Tuesday, January 21, 2014

Recording Tip 37: When mixing, spend plenty of time getting levels right before automating faders

Not long ago, the great Nashville engineer, Chuck Ainley and I had a conversation on the subject of mixing.  Chuck told me the most important mix tip he could give was to spend most of his time getting things to sound good with the faders in a static position before turning on the automation.  

That’s it?  Sounds like rather simple advice doesn’t it?  As simple as it is, I think it’s one of the greatest tip I’ve ever heard.

In the world of DAWs EQ, panning, levels, reverb sends, and fader automation can be done in a second with a click of the mouse.  And when wrestling a troublesome mix, turning on the automation early is a real temptation.  

You’re mixing along and the first verse and chorus the mix sound great.  But now that punchy, sparse track is competing for air with the onslaught of new parts beginning in verse 2….and so on comes the automation to “fix” it.

But when you do that, it’s likely you’re really just putting on a band-aid for basic flaws in the mix. Even though you automated the buried parts with fader levels or eq and can hear them better, the mix fundamentally hasn’t congealed and soon a lot of your faders are moving constantly.  (By the way, if you followed TIP 36 “Recording with the mix in mind” you probably won’t have this issue so much!)

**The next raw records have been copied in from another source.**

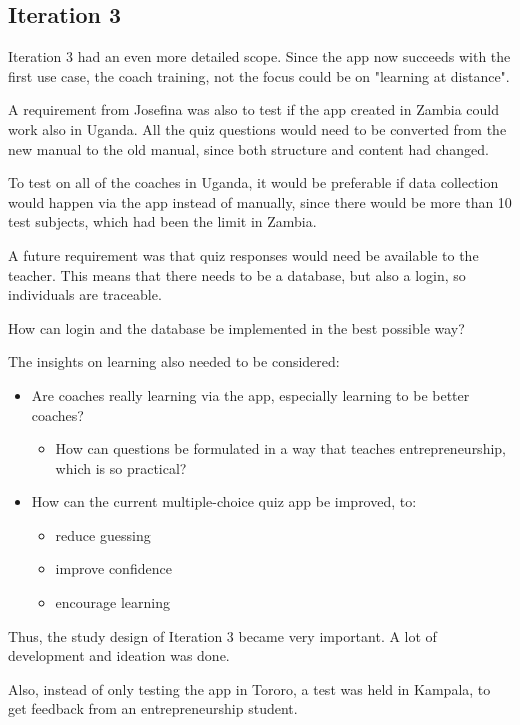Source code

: \subsection{Iteration 3}

Iteration 3 had an even more detailed scope. Since the app now succeeds with the first use case, the coach training, not the focus could be on "learning at distance".

A requirement from Josefina was also to test if the app created in Zambia could work also in Uganda. All the quiz questions would need to be converted from the new manual to the old manual, since both structure and content had changed.

To test on all of the coaches in Uganda, it would be preferable if data collection would happen via the app instead of manually, since there would be more than 10 test subjects, which had been the limit in Zambia.

A future requirement was that quiz responses would need be available to the teacher. This means that there needs to be a database, but also a login, so individuals are traceable.

How can login and the database be implemented in the best possible way?

The insights on learning also needed to be considered:
\begin{itemize}
  \item Are coaches really learning via the app, especially learning to be better coaches?
  \begin{itemize}
    \item How can questions be formulated in a way that teaches entrepreneurship, which is so practical?
  \end{itemize}
  \item How can the current multiple-choice quiz app be improved, to:
  \begin{itemize}
  \item reduce guessing
  \item improve confidence
  \item encourage learning
  \end{itemize}
\end{itemize}

Thus, the study design of Iteration 3 became very important. A lot of development and ideation was done.

Also, instead of only testing the app in Tororo, a test was held in Kampala, to get feedback from an entrepreneurship student.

While of course automation is almost always needed, I’ve found when I spend more time working without it (getting better balances, eq, compression, etc.) the mix has a better foundation.  The faders don’t need to be moved so much and the final mix sounds better because it is better.  If you can find a place where everything sits well for the whole song and then turn on the automation, you’re starting in a better place.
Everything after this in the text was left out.